Why Relocation Is Needed
Problem: Object file addresses start at 0
═══════════════════════════════════════════════════════════════
main.o: utils.o:
┌─────────────────────┐ ┌─────────────────────┐
│ .text starts at 0 │ │ .text starts at 0 │
│ │ │ │
│ main: 0x0000 │ │ helper: 0x0000 │
│ call helper ← ??? │───────→│ ... │
│ ... 0x0005 │ │ ret 0x0020 │
└─────────────────────┘ └─────────────────────┘
After Linking (final executable):
┌─────────────────────────────────────────────────────┐
│ .text section │
│ │
│ main: 0x401000 │
│ call 0x401050 ← Fixed! (helper's final address) │
│ ... 0x401005 │
│ │
│ helper: 0x401050 ← Placed after main │
│ ... │
│ ret 0x401070 │
└─────────────────────────────────────────────────────┘
Relocation Entry Structure
// ELF relocation entry (with addend)
typedef struct {
Elf64_Addr r_offset; // Location to patch (offset in section)
Elf64_Xword r_info; // Symbol index + relocation type
Elf64_Sxword r_addend; // Constant to add to symbol value
} Elf64_Rela;
// r_info encodes:
// - Symbol table index (which symbol to look up)
// - Relocation type (how to calculate the final value)

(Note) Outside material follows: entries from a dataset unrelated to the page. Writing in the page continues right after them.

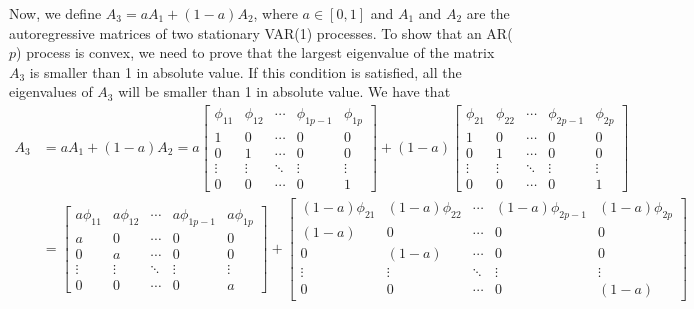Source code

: \documentclass{article}
\begin{document}
Now, we define $A_3 = aA_1 + (1 - a)A_2$, where $a \in [0, 1]$ and $A_1$ and $A_2$ are the autoregressive matrices of two stationary VAR(1) processes. To show that an AR($p$) process is convex, we need to prove that the largest eigenvalue of the matrix $A_3$ is smaller than 1 in absolute value. If this condition is satisfied, all the eigenvalues of $A_3$ will be smaller than 1 in absolute value. We have that
\begin{align*}
A_3 &= aA_1 + (1 - a)A_2 = a
\begin{bmatrix}
    \phi_{11} & \phi_{12} & \cdots & \phi_{1p-1} & \phi_{1p}    \\
    1 & 0 & \cdots & 0 & 0 \\     
    0 & 1 & \cdots & 0 & 0 \\
    \vdots & \vdots & \ddots & \vdots & \vdots\\
    0 & 0 & \cdots & 0 & 1
\end{bmatrix} 
+ (1 - a)
\begin{bmatrix}
    \phi_{21} & \phi_{22} & \cdots & \phi_{2p-1} & \phi_{2p}    \\
    1 & 0 & \cdots & 0 & 0 \\     
    0 & 1 & \cdots & 0 & 0 \\
    \vdots & \vdots & \ddots & \vdots & \vdots\\
    0 & 0 & \cdots & 0 & 1
\end{bmatrix} \\
&= 
\begin{bmatrix}
   a \phi_{11} & a \phi_{12} & \cdots & a \phi_{1p-1} & a \phi_{1p}    \\
    a & 0 & \cdots & 0 & 0 \\     
    0 & a & \cdots & 0 & 0 \\
    \vdots & \vdots & \ddots & \vdots & \vdots\\
    0 & 0 & \cdots & 0 & a
\end{bmatrix} 
+
\begin{bmatrix}
    (1 - a) \phi_{21} & (1 - a) \phi_{22} & \cdots & (1 - a) \phi_{2p-1} & (1 - a) \phi_{2p}    \\
    (1 - a) & 0 & \cdots & 0 & 0 \\     
    0 & (1 - a) & \cdots & 0 & 0 \\
    \vdots & \vdots & \ddots & \vdots & \vdots\\
    0 & 0 & \cdots & 0 & (1 - a)
\end{bmatrix}
\end{align*}
\end{document}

Common x86-64 Relocation Types
Relocation Types Explained
| Type | Calculation | Use Case |
R_X86_64_PC32 |
S + A - P |
PC-relative 32-bit (calls, branches) |
R_X86_64_PLT32 |
L + A - P |
PLT entry for dynamic function call |
R_X86_64_32 |
S + A |
Absolute 32-bit address |
R_X86_64_64 |
S + A |
Absolute 64-bit address |
R_X86_64_GOTPCREL |
G + GOT + A - P |
GOT entry for global data |
Legend: S = Symbol value, A = Addend, P = Place (relocation address), L = PLT entry, G = GOT entry offset
# View relocation entries
readelf -r hello.o
# Output:
# Relocation section '.rela.text' at offset 0x198 contains 2 entries:
# Offset Info Type Sym. Value Sym. Name + Addend
# 000000000007 000500000002 R_X86_64_PC32 0000000000000000 .rodata - 4
# 000000000014 000a00000004 R_X86_64_PLT32 0000000000000000 printf - 4
#
# Interpretation:
# - At offset 0x07 in .text: insert address of .rodata (string "Hello")
# - At offset 0x14 in .text: insert PLT call to printf
# See the unresolved bytes in object file
objdump -d hello.o
# 0000000000000000 <main>:
# 0: 48 83 ec 08 sub $0x8,%rsp
# 4: 48 8d 3d 00 00 00 00 lea 0x0(%rip),%rdi ← Zeros to be patched!
# 7: R_X86_64_PC32 .rodata-0x4
# b: 31 c0 xor %eax,%eax
# d: e8 00 00 00 00 call 12 <main+0x12> ← Zeros to be patched!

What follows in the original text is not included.